Pictures paired with source code
--- START ---
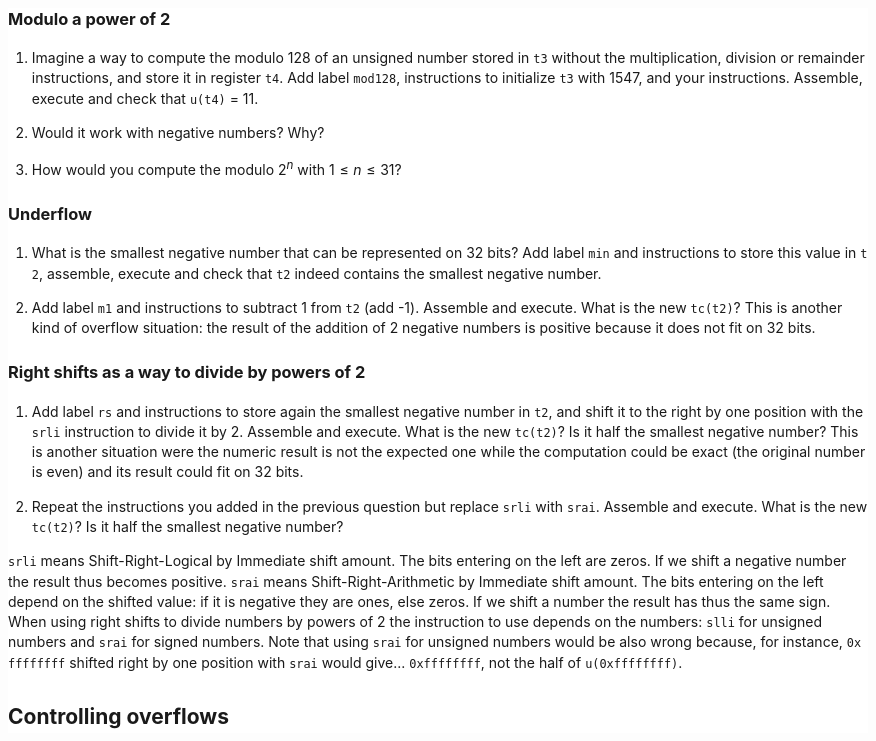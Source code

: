 ### Modulo a power of 2

1. Imagine a way to compute the modulo 128 of an unsigned number stored in `t3` without the multiplication, division or remainder instructions, and store it in register `t4`.
   Add label `mod128`, instructions to initialize `t3` with 1547, and your instructions.
   Assemble, execute and check that `u(t4)` = 11.

1. Would it work with negative numbers?
   Why?

1. How would you compute the modulo $`2^n`$ with $`1 \le n \le 31`$?

### Underflow

1. What is the smallest negative number that can be represented on 32 bits?
   Add label `min` and instructions to store this value in `t2`, assemble, execute and check that `t2` indeed contains the smallest negative number.

1. Add label `m1` and instructions to subtract 1 from `t2` (add -1).
   Assemble and execute.
   What is the new `tc(t2)`?
   This is another kind of overflow situation: the result of the addition of 2 negative numbers is positive because it does not fit on 32 bits.

### Right shifts as a way to divide by powers of 2

1. Add label `rs` and instructions to store again the smallest negative number in `t2`, and shift it to the right by one position with the `srli` instruction to divide it by 2.
   Assemble and execute.
   What is the new `tc(t2)`?
   Is it half the smallest negative number?
   This is another situation were the numeric result is not the expected one while the computation could be exact (the original number is even) and its result could fit on 32 bits.

1. Repeat the instructions you added in the previous question but replace `srli` with `srai`.
   Assemble and execute.
   What is the new `tc(t2)`?
   Is it half the smallest negative number?

`srli` means Shift-Right-Logical by Immediate shift amount.
The bits entering on the left are zeros.
If we shift a negative number the result thus becomes positive.
`srai` means Shift-Right-Arithmetic by Immediate shift amount.
The bits entering on the left depend on the shifted value: if it is negative they are ones, else zeros.
If we shift a number the result has thus the same sign.
When using right shifts to divide numbers by powers of 2 the instruction to use depends on the numbers: `slli` for unsigned numbers and `srai` for signed numbers.
Note that using `srai` for unsigned numbers would be also wrong because, for instance, `0xffffffff` shifted right by one position with `srai` would give... `0xffffffff`, not the half of `u(0xffffffff)`.

## Controlling overflows
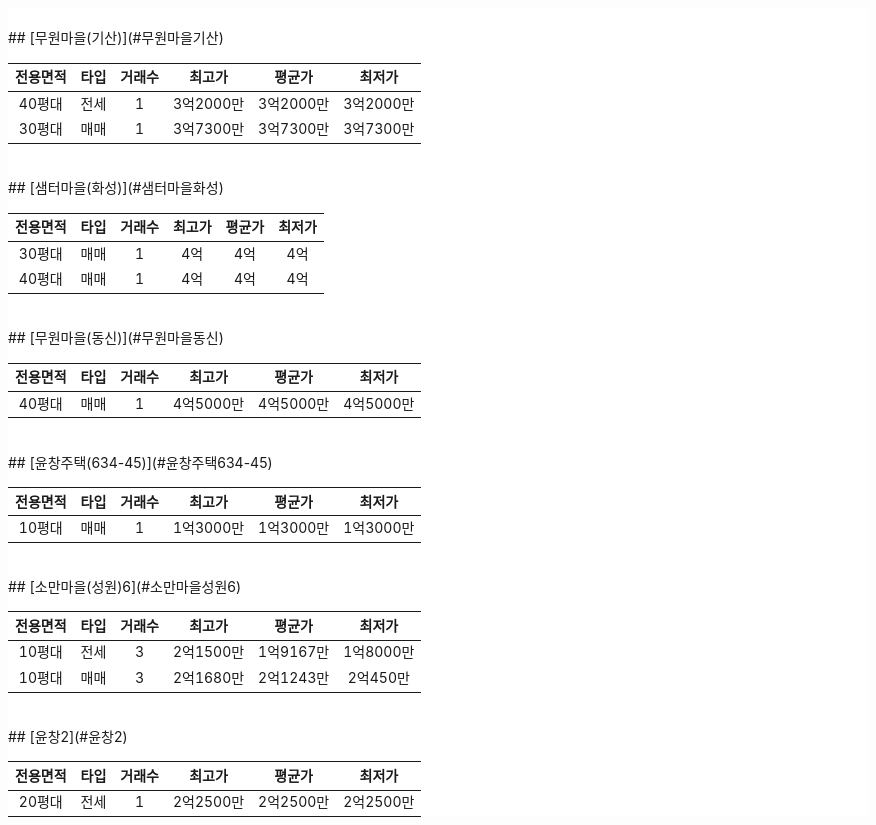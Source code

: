 <br/>
## [무원마을(기산)](#무원마을기산)

|전용면적|타입|거래수|최고가|평균가|최저가|
|:---:|:---:|:---:|:---:|:---:|:---:|
|40평대|<span class="deal-type-2">전세</span>|1|3억2000만|3억2000만|3억2000만|
|30평대|<span class="deal-type-1">매매</span>|1|3억7300만|3억7300만|3억7300만|

<br/>
## [샘터마을(화성)](#샘터마을화성)

|전용면적|타입|거래수|최고가|평균가|최저가|
|:---:|:---:|:---:|:---:|:---:|:---:|
|30평대|<span class="deal-type-1">매매</span>|1|4억|4억|4억|
|40평대|<span class="deal-type-1">매매</span>|1|4억|4억|4억|

<br/>
## [무원마을(동신)](#무원마을동신)

|전용면적|타입|거래수|최고가|평균가|최저가|
|:---:|:---:|:---:|:---:|:---:|:---:|
|40평대|<span class="deal-type-1">매매</span>|1|4억5000만|4억5000만|4억5000만|

<br/>
## [윤창주택(634-45)](#윤창주택634-45)

|전용면적|타입|거래수|최고가|평균가|최저가|
|:---:|:---:|:---:|:---:|:---:|:---:|
|10평대|<span class="deal-type-1">매매</span>|1|1억3000만|1억3000만|1억3000만|

<br/>
## [소만마을(성원)6](#소만마을성원6)

|전용면적|타입|거래수|최고가|평균가|최저가|
|:---:|:---:|:---:|:---:|:---:|:---:|
|10평대|<span class="deal-type-2">전세</span>|3|2억1500만|1억9167만|1억8000만|
|10평대|<span class="deal-type-1">매매</span>|3|2억1680만|2억1243만|2억450만|

<br/>
## [윤창2](#윤창2)

|전용면적|타입|거래수|최고가|평균가|최저가|
|:---:|:---:|:---:|:---:|:---:|:---:|
|20평대|<span class="deal-type-2">전세</span>|1|2억2500만|2억2500만|2억2500만|
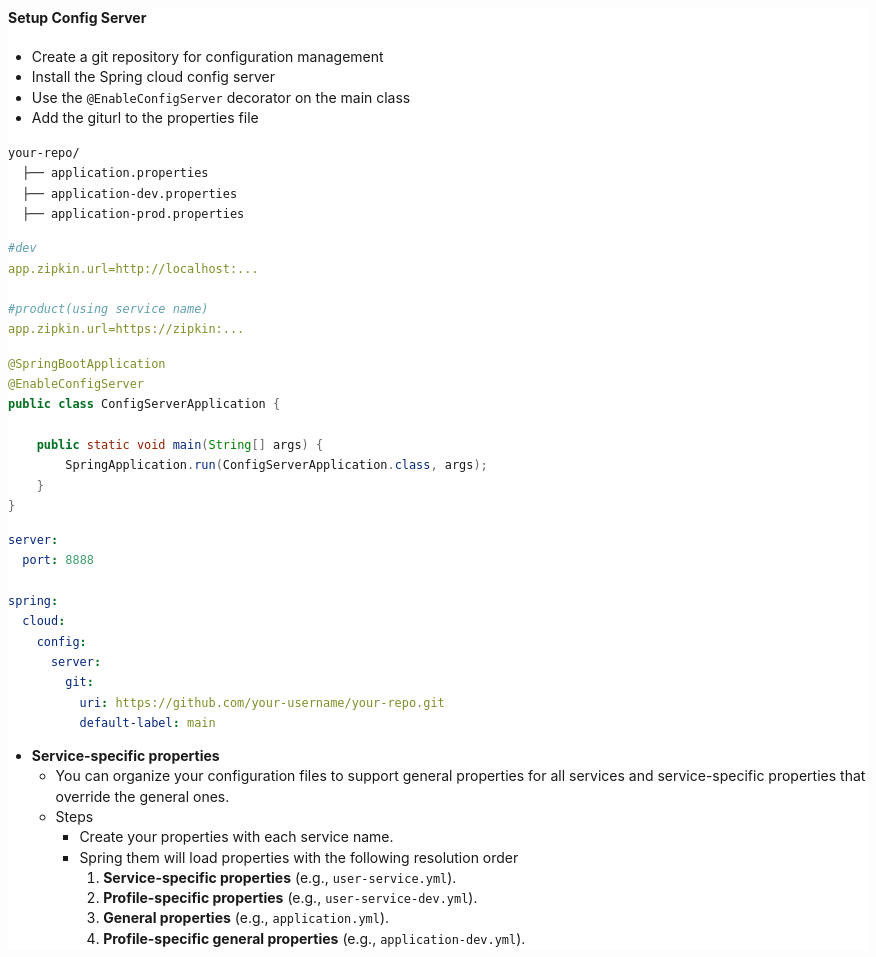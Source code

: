 #### Setup Config Server

- Create a git repository for configuration management
- Install the Spring cloud config server
- Use the `@EnableConfigServer` decorator on the main class
- Add the giturl to the properties file

```
your-repo/
  ├── application.properties
  ├── application-dev.properties
  ├── application-prod.properties
```

```application.yml
#dev
app.zipkin.url=http://localhost:...

#product(using service name)
app.zipkin.url=https://zipkin:...
```

```java
@SpringBootApplication
@EnableConfigServer
public class ConfigServerApplication {

    public static void main(String[] args) {
        SpringApplication.run(ConfigServerApplication.class, args);
    }
}
```

```yml
server:
  port: 8888

spring:
  cloud:
    config:
      server:
        git:
          uri: https://github.com/your-username/your-repo.git
          default-label: main
```

- **Service-specific properties**
	- You can organize your configuration files to support general properties for all services and service-specific properties that override the general ones.
	- Steps
		- Create your properties with each service name.
		- Spring them will load properties with the following resolution order
			1. **Service-specific properties** (e.g., `user-service.yml`).
			2. **Profile-specific properties** (e.g., `user-service-dev.yml`).
			3. **General properties** (e.g., `application.yml`).
			4. **Profile-specific general properties** (e.g., `application-dev.yml`).
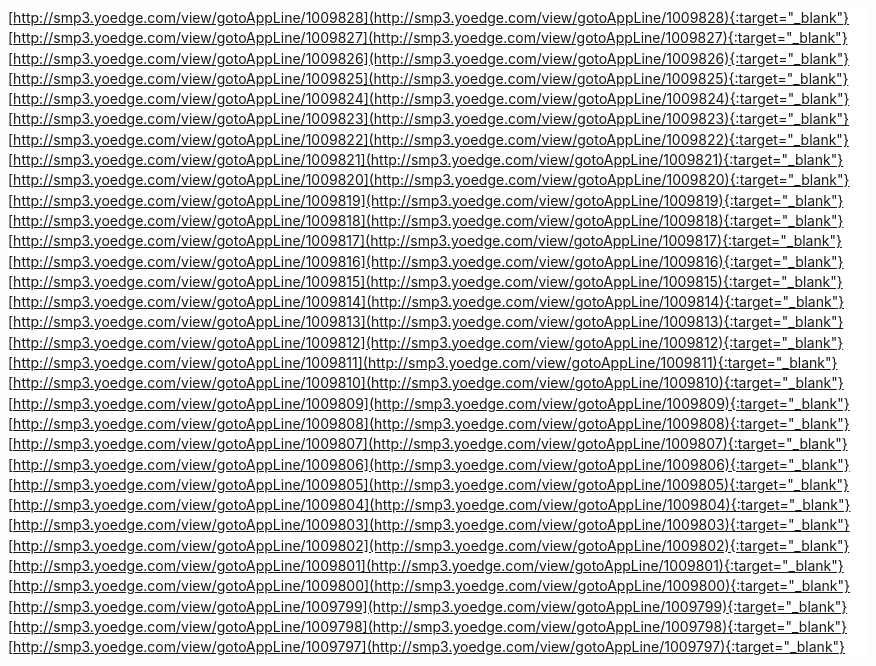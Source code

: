 [http://smp3.yoedge.com/view/gotoAppLine/1009828](http://smp3.yoedge.com/view/gotoAppLine/1009828){:target="_blank"}
[http://smp3.yoedge.com/view/gotoAppLine/1009827](http://smp3.yoedge.com/view/gotoAppLine/1009827){:target="_blank"}
[http://smp3.yoedge.com/view/gotoAppLine/1009826](http://smp3.yoedge.com/view/gotoAppLine/1009826){:target="_blank"}
[http://smp3.yoedge.com/view/gotoAppLine/1009825](http://smp3.yoedge.com/view/gotoAppLine/1009825){:target="_blank"}
[http://smp3.yoedge.com/view/gotoAppLine/1009824](http://smp3.yoedge.com/view/gotoAppLine/1009824){:target="_blank"}
[http://smp3.yoedge.com/view/gotoAppLine/1009823](http://smp3.yoedge.com/view/gotoAppLine/1009823){:target="_blank"}
[http://smp3.yoedge.com/view/gotoAppLine/1009822](http://smp3.yoedge.com/view/gotoAppLine/1009822){:target="_blank"}
[http://smp3.yoedge.com/view/gotoAppLine/1009821](http://smp3.yoedge.com/view/gotoAppLine/1009821){:target="_blank"}
[http://smp3.yoedge.com/view/gotoAppLine/1009820](http://smp3.yoedge.com/view/gotoAppLine/1009820){:target="_blank"}
[http://smp3.yoedge.com/view/gotoAppLine/1009819](http://smp3.yoedge.com/view/gotoAppLine/1009819){:target="_blank"}
[http://smp3.yoedge.com/view/gotoAppLine/1009818](http://smp3.yoedge.com/view/gotoAppLine/1009818){:target="_blank"}
[http://smp3.yoedge.com/view/gotoAppLine/1009817](http://smp3.yoedge.com/view/gotoAppLine/1009817){:target="_blank"}
[http://smp3.yoedge.com/view/gotoAppLine/1009816](http://smp3.yoedge.com/view/gotoAppLine/1009816){:target="_blank"}
[http://smp3.yoedge.com/view/gotoAppLine/1009815](http://smp3.yoedge.com/view/gotoAppLine/1009815){:target="_blank"}
[http://smp3.yoedge.com/view/gotoAppLine/1009814](http://smp3.yoedge.com/view/gotoAppLine/1009814){:target="_blank"}
[http://smp3.yoedge.com/view/gotoAppLine/1009813](http://smp3.yoedge.com/view/gotoAppLine/1009813){:target="_blank"}
[http://smp3.yoedge.com/view/gotoAppLine/1009812](http://smp3.yoedge.com/view/gotoAppLine/1009812){:target="_blank"}
[http://smp3.yoedge.com/view/gotoAppLine/1009811](http://smp3.yoedge.com/view/gotoAppLine/1009811){:target="_blank"}
[http://smp3.yoedge.com/view/gotoAppLine/1009810](http://smp3.yoedge.com/view/gotoAppLine/1009810){:target="_blank"}
[http://smp3.yoedge.com/view/gotoAppLine/1009809](http://smp3.yoedge.com/view/gotoAppLine/1009809){:target="_blank"}
[http://smp3.yoedge.com/view/gotoAppLine/1009808](http://smp3.yoedge.com/view/gotoAppLine/1009808){:target="_blank"}
[http://smp3.yoedge.com/view/gotoAppLine/1009807](http://smp3.yoedge.com/view/gotoAppLine/1009807){:target="_blank"}
[http://smp3.yoedge.com/view/gotoAppLine/1009806](http://smp3.yoedge.com/view/gotoAppLine/1009806){:target="_blank"}
[http://smp3.yoedge.com/view/gotoAppLine/1009805](http://smp3.yoedge.com/view/gotoAppLine/1009805){:target="_blank"}
[http://smp3.yoedge.com/view/gotoAppLine/1009804](http://smp3.yoedge.com/view/gotoAppLine/1009804){:target="_blank"}
[http://smp3.yoedge.com/view/gotoAppLine/1009803](http://smp3.yoedge.com/view/gotoAppLine/1009803){:target="_blank"}
[http://smp3.yoedge.com/view/gotoAppLine/1009802](http://smp3.yoedge.com/view/gotoAppLine/1009802){:target="_blank"}
[http://smp3.yoedge.com/view/gotoAppLine/1009801](http://smp3.yoedge.com/view/gotoAppLine/1009801){:target="_blank"}
[http://smp3.yoedge.com/view/gotoAppLine/1009800](http://smp3.yoedge.com/view/gotoAppLine/1009800){:target="_blank"}
[http://smp3.yoedge.com/view/gotoAppLine/1009799](http://smp3.yoedge.com/view/gotoAppLine/1009799){:target="_blank"}
[http://smp3.yoedge.com/view/gotoAppLine/1009798](http://smp3.yoedge.com/view/gotoAppLine/1009798){:target="_blank"}
[http://smp3.yoedge.com/view/gotoAppLine/1009797](http://smp3.yoedge.com/view/gotoAppLine/1009797){:target="_blank"}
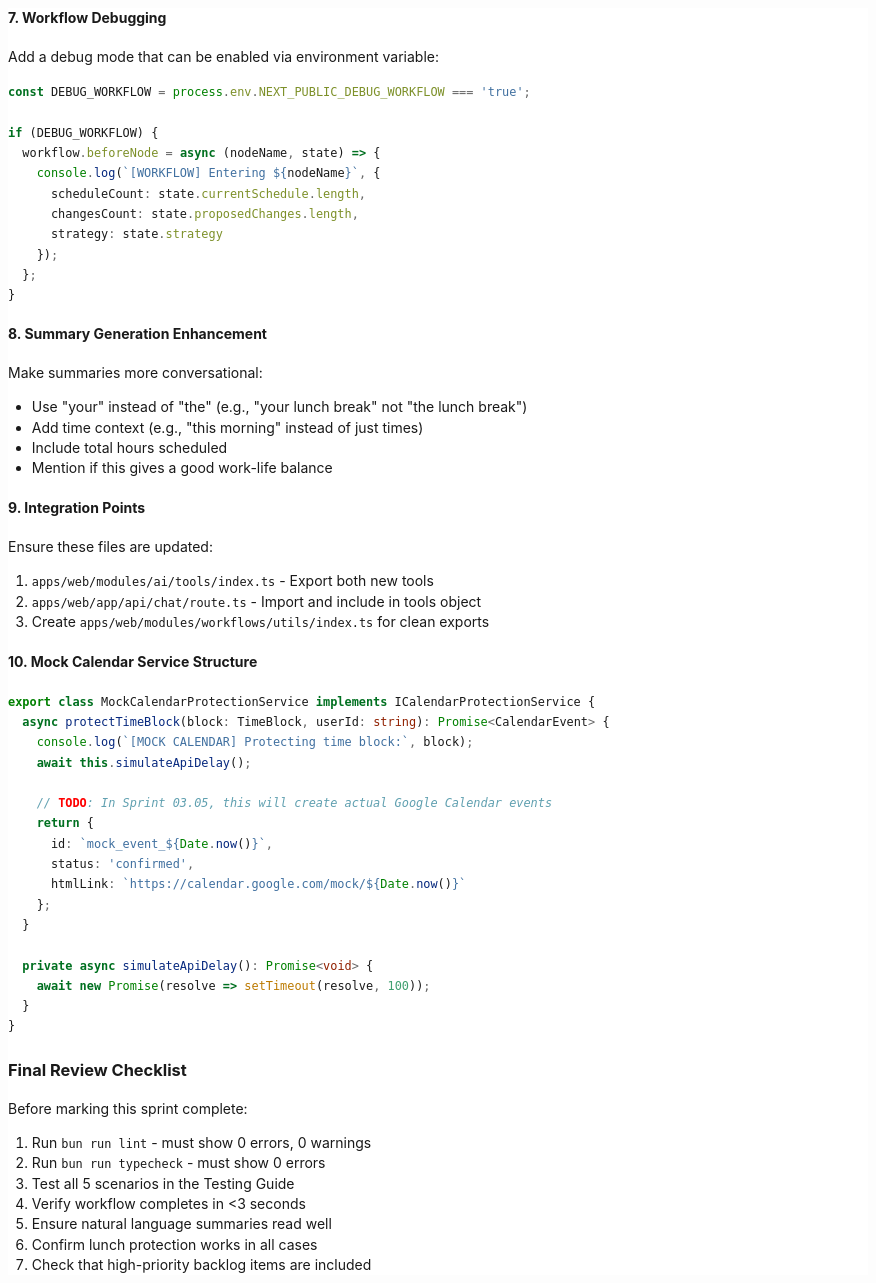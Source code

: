#### 7. Workflow Debugging
Add a debug mode that can be enabled via environment variable:
```typescript
const DEBUG_WORKFLOW = process.env.NEXT_PUBLIC_DEBUG_WORKFLOW === 'true';

if (DEBUG_WORKFLOW) {
  workflow.beforeNode = async (nodeName, state) => {
    console.log(`[WORKFLOW] Entering ${nodeName}`, {
      scheduleCount: state.currentSchedule.length,
      changesCount: state.proposedChanges.length,
      strategy: state.strategy
    });
  };
}
```

#### 8. Summary Generation Enhancement
Make summaries more conversational:
- Use "your" instead of "the" (e.g., "your lunch break" not "the lunch break")
- Add time context (e.g., "this morning" instead of just times)
- Include total hours scheduled
- Mention if this gives a good work-life balance

#### 9. Integration Points
Ensure these files are updated:
1. `apps/web/modules/ai/tools/index.ts` - Export both new tools
2. `apps/web/app/api/chat/route.ts` - Import and include in tools object
3. Create `apps/web/modules/workflows/utils/index.ts` for clean exports

#### 10. Mock Calendar Service Structure
```typescript
export class MockCalendarProtectionService implements ICalendarProtectionService {
  async protectTimeBlock(block: TimeBlock, userId: string): Promise<CalendarEvent> {
    console.log(`[MOCK CALENDAR] Protecting time block:`, block);
    await this.simulateApiDelay();
    
    // TODO: In Sprint 03.05, this will create actual Google Calendar events
    return {
      id: `mock_event_${Date.now()}`,
      status: 'confirmed',
      htmlLink: `https://calendar.google.com/mock/${Date.now()}`
    };
  }
  
  private async simulateApiDelay(): Promise<void> {
    await new Promise(resolve => setTimeout(resolve, 100));
  }
}
```

### Final Review Checklist
Before marking this sprint complete:
1. Run `bun run lint` - must show 0 errors, 0 warnings
2. Run `bun run typecheck` - must show 0 errors  
3. Test all 5 scenarios in the Testing Guide
4. Verify workflow completes in <3 seconds
5. Ensure natural language summaries read well
6. Confirm lunch protection works in all cases
7. Check that high-priority backlog items are included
--- END ---
» **YOUR OBJECTIVE**
Return, from the data above, each line in which the string "Immediate" appears.

» **EXERCISE SOLUTION**
`srli` means Shift-Right-Logical by Immediate shift amount.
`srai` means Shift-Right-Arithmetic by Immediate shift amount.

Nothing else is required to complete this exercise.